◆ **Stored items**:
↓
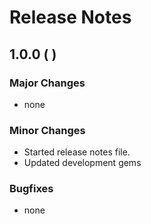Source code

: # Release Notes

## 1.0.0 (       )
### Major Changes
   * none

### Minor Changes
   * Started release notes file.
   * Updated development gems

### Bugfixes
   * none 
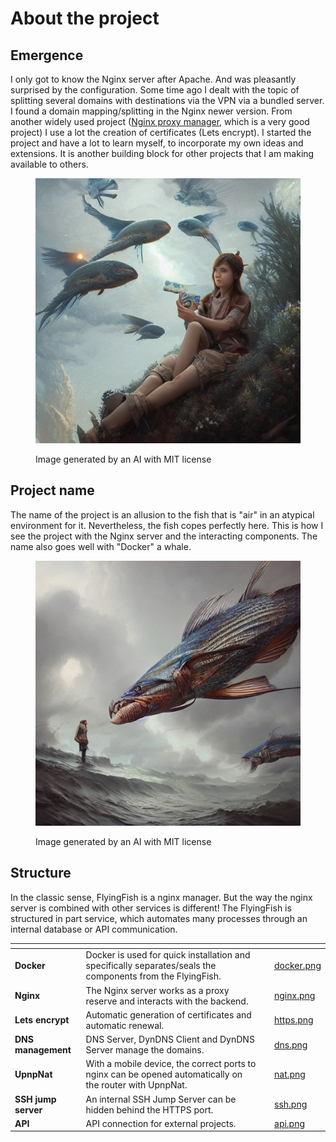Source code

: # About the project

## Emergence

I only got to know the Nginx server after Apache. And was pleasantly surprised by the configuration. Some time ago I dealt with the topic of splitting several domains with destinations via the VPN via a bundled server. I found a domain mapping/splitting in the Nginx newer version. From another widely used project ([Nginx proxy manager](https://nginxproxymanager.com/), which is a very good project) I use a lot the creation of certificates (Lets encrypt). I started the project and have a lot to learn myself, to incorporate my own ideas and extensions. It is another building block for other projects that I am making available to others.

<figure><img src="../.gitbook/assets/1a2bfdf8-a5cb-4ca4-8cac-09eab99ca6ae.jpeg" alt=""><figcaption><p>Image generated by an AI with MIT license</p></figcaption></figure>

## Project name

The name of the project is an allusion to the fish that is "air" in an atypical environment for it. Nevertheless, the fish copes perfectly here. This is how I see the project with the Nginx server and the interacting components. The name also goes well with "Docker" a whale.

<figure><img src="../.gitbook/assets/781ecdd4-bd15-426f-a1b6-228319eaa3e9.jpeg" alt=""><figcaption><p>Image generated by an AI with MIT license</p></figcaption></figure>

## Structure

In the classic sense, FlyingFish is a nginx manager. But the way the nginx server is combined with other services is different! The FlyingFish is structured in part service, which automates many processes through an internal database or API communication.

<table data-view="cards"><thead><tr><th></th><th></th><th></th><th data-hidden data-card-cover data-type="files"></th></tr></thead><tbody><tr><td><strong>Docker</strong></td><td>Docker is used for quick installation and specifically separates/seals the components from the FlyingFish.</td><td></td><td><a href="../.gitbook/assets/docker.png">docker.png</a></td></tr><tr><td><strong>Nginx</strong></td><td>The Nginx server works as a proxy reserve and interacts with the backend.</td><td></td><td><a href="../.gitbook/assets/nginx.png">nginx.png</a></td></tr><tr><td><strong>Lets encrypt</strong></td><td>Automatic generation of certificates and automatic renewal.</td><td></td><td><a href="../.gitbook/assets/https.png">https.png</a></td></tr><tr><td><strong>DNS management</strong></td><td>DNS Server, DynDNS Client and DynDNS Server manage the domains.</td><td></td><td><a href="../.gitbook/assets/dns.png">dns.png</a></td></tr><tr><td><strong>UpnpNat</strong></td><td>With a mobile device, the correct ports to nginx can be opened automatically on the router with UpnpNat.</td><td></td><td><a href="../.gitbook/assets/nat.png">nat.png</a></td></tr><tr><td><strong>SSH jump server</strong></td><td>An internal SSH Jump Server can be hidden behind the HTTPS port. </td><td></td><td><a href="../.gitbook/assets/ssh.png">ssh.png</a></td></tr><tr><td><strong>API</strong></td><td>API connection for external projects.</td><td></td><td><a href="../.gitbook/assets/api.png">api.png</a></td></tr></tbody></table>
↑
◆ **TASK GOAL**: Make an exact copy of the data above, pictures excluded.

◆ **WRITTEN SOLUTION**:
Source code

: # Release Notes

## 1.0.0 (       )
### Major Changes
   * none

### Minor Changes
   * Started release notes file.
   * Updated development gems

### Bugfixes
   * none 
Source code

: # About the project

## Emergence

I only got to know the Nginx server after Apache. And was pleasantly surprised by the configuration. Some time ago I dealt with the topic of splitting several domains with destinations via the VPN via a bundled server. I found a domain mapping/splitting in the Nginx newer version. From another widely used project ([Nginx proxy manager](https://nginxproxymanager.com/), which is a very good project) I use a lot the creation of certificates (Lets encrypt). I started the project and have a lot to learn myself, to incorporate my own ideas and extensions. It is another building block for other projects that I am making available to others.

<figure><img src="../.gitbook/assets/1a2bfdf8-a5cb-4ca4-8cac-09eab99ca6ae.jpeg" alt=""><figcaption><p>Image generated by an AI with MIT license</p></figcaption></figure>

## Project name

The name of the project is an allusion to the fish that is "air" in an atypical environment for it. Nevertheless, the fish copes perfectly here. This is how I see the project with the Nginx server and the interacting components. The name also goes well with "Docker" a whale.

<figure><img src="../.gitbook/assets/781ecdd4-bd15-426f-a1b6-228319eaa3e9.jpeg" alt=""><figcaption><p>Image generated by an AI with MIT license</p></figcaption></figure>

## Structure

In the classic sense, FlyingFish is a nginx manager. But the way the nginx server is combined with other services is different! The FlyingFish is structured in part service, which automates many processes through an internal database or API communication.

<table data-view="cards"><thead><tr><th></th><th></th><th></th><th data-hidden data-card-cover data-type="files"></th></tr></thead><tbody><tr><td><strong>Docker</strong></td><td>Docker is used for quick installation and specifically separates/seals the components from the FlyingFish.</td><td></td><td><a href="../.gitbook/assets/docker.png">docker.png</a></td></tr><tr><td><strong>Nginx</strong></td><td>The Nginx server works as a proxy reserve and interacts with the backend.</td><td></td><td><a href="../.gitbook/assets/nginx.png">nginx.png</a></td></tr><tr><td><strong>Lets encrypt</strong></td><td>Automatic generation of certificates and automatic renewal.</td><td></td><td><a href="../.gitbook/assets/https.png">https.png</a></td></tr><tr><td><strong>DNS management</strong></td><td>DNS Server, DynDNS Client and DynDNS Server manage the domains.</td><td></td><td><a href="../.gitbook/assets/dns.png">dns.png</a></td></tr><tr><td><strong>UpnpNat</strong></td><td>With a mobile device, the correct ports to nginx can be opened automatically on the router with UpnpNat.</td><td></td><td><a href="../.gitbook/assets/nat.png">nat.png</a></td></tr><tr><td><strong>SSH jump server</strong></td><td>An internal SSH Jump Server can be hidden behind the HTTPS port. </td><td></td><td><a href="../.gitbook/assets/ssh.png">ssh.png</a></td></tr><tr><td><strong>API</strong></td><td>API connection for external projects.</td><td></td><td><a href="../.gitbook/assets/api.png">api.png</a></td></tr></tbody></table>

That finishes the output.